Start of Records supplied
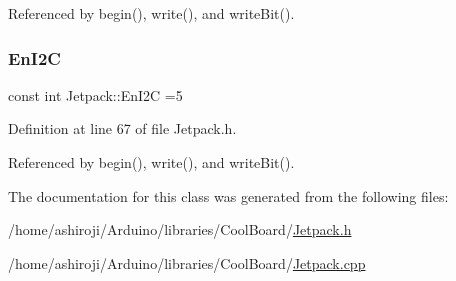 Referenced by begin(), write(), and write\+Bit().

\mbox{\label{classJetpack_a81df984fb4cea98c71aa1a1cfcdfe814}} 
\subsubsection{\texorpdfstring{En\+I2C}{EnI2C}}
{\footnotesize\ttfamily const int Jetpack\+::\+En\+I2C =5\hspace{0.3cm}{\ttfamily [private]}}



Definition at line 67 of file Jetpack.\+h.



Referenced by begin(), write(), and write\+Bit().



The documentation for this class was generated from the following files\+:\begin{DoxyCompactItemize}
\item 
/home/ashiroji/\+Arduino/libraries/\+Cool\+Board/\hyperlink{Jetpack_8h}{Jetpack.\+h}\item 
/home/ashiroji/\+Arduino/libraries/\+Cool\+Board/\hyperlink{Jetpack_8cpp}{Jetpack.\+cpp}\end{DoxyCompactItemize}
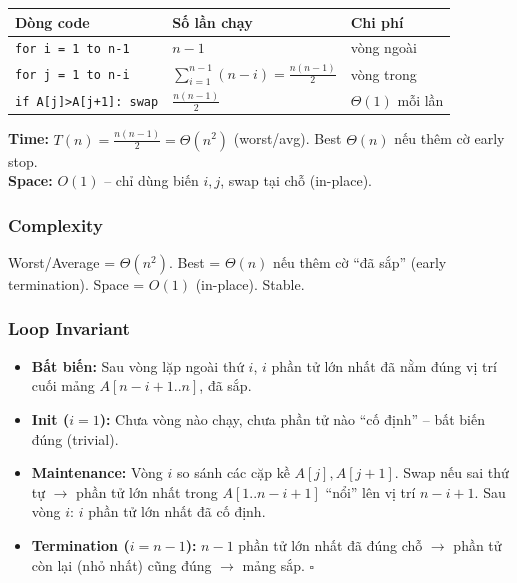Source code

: \documentclass[10pt]{article}
\providecommand{\tightlist}{\setlength{\itemsep}{0pt}\setlength{\parskip}{0pt}}
\begin{document}
\begin{tcolorbox}[colback=yellow!5, colframe=orange!50, boxrule=0.5pt, arc=2pt, title={\small\textbf{Phân tích Complexity -- Bubble Sort}}]
\begin{tabular}{|l|l|l|}
\hline
\textbf{Dòng code} & \textbf{Số lần chạy} & \textbf{Chi phí} \\
\hline
\texttt{for i = 1 to n-1} & $n-1$ & vòng ngoài \\
\hline
\quad \texttt{for j = 1 to n-i} & $\sum_{i=1}^{n-1}(n-i)=\frac{n(n-1)}{2}$ & vòng trong \\
\hline
\quad\quad \texttt{if A[j]>A[j+1]: swap} & $\frac{n(n-1)}{2}$ & $\Theta(1)$ mỗi lần \\
\hline
\end{tabular}
\vspace{0.2cm}

\textbf{Time:} $T(n)=\frac{n(n-1)}{2}=\Theta(n^2)$ (worst/avg). Best $\Theta(n)$ nếu thêm cờ early stop.\\
\textbf{Space:} $O(1)$ -- chỉ dùng biến $i, j$, swap tại chỗ (in-place).
\end{tcolorbox}

\subsubsection{Complexity}
Worst/Average = $\Theta(n^2)$. Best = $\Theta(n)$ nếu thêm cờ ``đã sắp'' (early termination). Space = $O(1)$ (in-place). Stable.

\subsubsection{Loop Invariant}
\begin{itemize}
\tightlist
\item \textbf{Bất biến:} Sau vòng lặp ngoài thứ $i$, $i$ phần tử lớn nhất đã nằm đúng vị trí cuối mảng $A[n{-}i{+}1..n]$, đã sắp.
\item \textbf{Init ($i=1$):} Chưa vòng nào chạy, chưa phần tử nào ``cố định'' -- bất biến đúng (trivial).
\item \textbf{Maintenance:} Vòng $i$ so sánh các cặp kề $A[j], A[j{+}1]$. Swap nếu sai thứ tự $\to$ phần tử lớn nhất trong $A[1..n{-}i{+}1]$ ``nổi'' lên vị trí $n{-}i{+}1$. Sau vòng $i$: $i$ phần tử lớn nhất đã cố định.
\item \textbf{Termination ($i=n{-}1$):} $n{-}1$ phần tử lớn nhất đã đúng chỗ $\to$ phần tử còn lại (nhỏ nhất) cũng đúng $\to$ mảng sắp. $\square$
\end{itemize}
\end{document}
End of Records supplied
Assignment -
Please copy the data shown above, line by line and exactly, omitting the images.

Response -
 Referenced by begin(), write(), and write\+Bit().

\mbox{\label{classJetpack_a81df984fb4cea98c71aa1a1cfcdfe814}} 
\subsubsection{\texorpdfstring{En\+I2C}{EnI2C}}
{\footnotesize\ttfamily const int Jetpack\+::\+En\+I2C =5\hspace{0.3cm}{\ttfamily [private]}}



Definition at line 67 of file Jetpack.\+h.



Referenced by begin(), write(), and write\+Bit().



The documentation for this class was generated from the following files\+:\begin{DoxyCompactItemize}
\item 
/home/ashiroji/\+Arduino/libraries/\+Cool\+Board/\hyperlink{Jetpack_8h}{Jetpack.\+h}\item 
/home/ashiroji/\+Arduino/libraries/\+Cool\+Board/\hyperlink{Jetpack_8cpp}{Jetpack.\+cpp}\end{DoxyCompactItemize}
Source code

: \documentclass[10pt]{article}
\providecommand{\tightlist}{\setlength{\itemsep}{0pt}\setlength{\parskip}{0pt}}
\begin{document}
\begin{tcolorbox}[colback=yellow!5, colframe=orange!50, boxrule=0.5pt, arc=2pt, title={\small\textbf{Phân tích Complexity -- Bubble Sort}}]
\begin{tabular}{|l|l|l|}
\hline
\textbf{Dòng code} & \textbf{Số lần chạy} & \textbf{Chi phí} \\
\hline
\texttt{for i = 1 to n-1} & $n-1$ & vòng ngoài \\
\hline
\quad \texttt{for j = 1 to n-i} & $\sum_{i=1}^{n-1}(n-i)=\frac{n(n-1)}{2}$ & vòng trong \\
\hline
\quad\quad \texttt{if A[j]>A[j+1]: swap} & $\frac{n(n-1)}{2}$ & $\Theta(1)$ mỗi lần \\
\hline
\end{tabular}
\vspace{0.2cm}

\textbf{Time:} $T(n)=\frac{n(n-1)}{2}=\Theta(n^2)$ (worst/avg). Best $\Theta(n)$ nếu thêm cờ early stop.\\
\textbf{Space:} $O(1)$ -- chỉ dùng biến $i, j$, swap tại chỗ (in-place).
\end{tcolorbox}

\subsubsection{Complexity}
Worst/Average = $\Theta(n^2)$. Best = $\Theta(n)$ nếu thêm cờ ``đã sắp'' (early termination). Space = $O(1)$ (in-place). Stable.

\subsubsection{Loop Invariant}
\begin{itemize}
\tightlist
\item \textbf{Bất biến:} Sau vòng lặp ngoài thứ $i$, $i$ phần tử lớn nhất đã nằm đúng vị trí cuối mảng $A[n{-}i{+}1..n]$, đã sắp.
\item \textbf{Init ($i=1$):} Chưa vòng nào chạy, chưa phần tử nào ``cố định'' -- bất biến đúng (trivial).
\item \textbf{Maintenance:} Vòng $i$ so sánh các cặp kề $A[j], A[j{+}1]$. Swap nếu sai thứ tự $\to$ phần tử lớn nhất trong $A[1..n{-}i{+}1]$ ``nổi'' lên vị trí $n{-}i{+}1$. Sau vòng $i$: $i$ phần tử lớn nhất đã cố định.
\item \textbf{Termination ($i=n{-}1$):} $n{-}1$ phần tử lớn nhất đã đúng chỗ $\to$ phần tử còn lại (nhỏ nhất) cũng đúng $\to$ mảng sắp. $\square$
\end{itemize}
\end{document}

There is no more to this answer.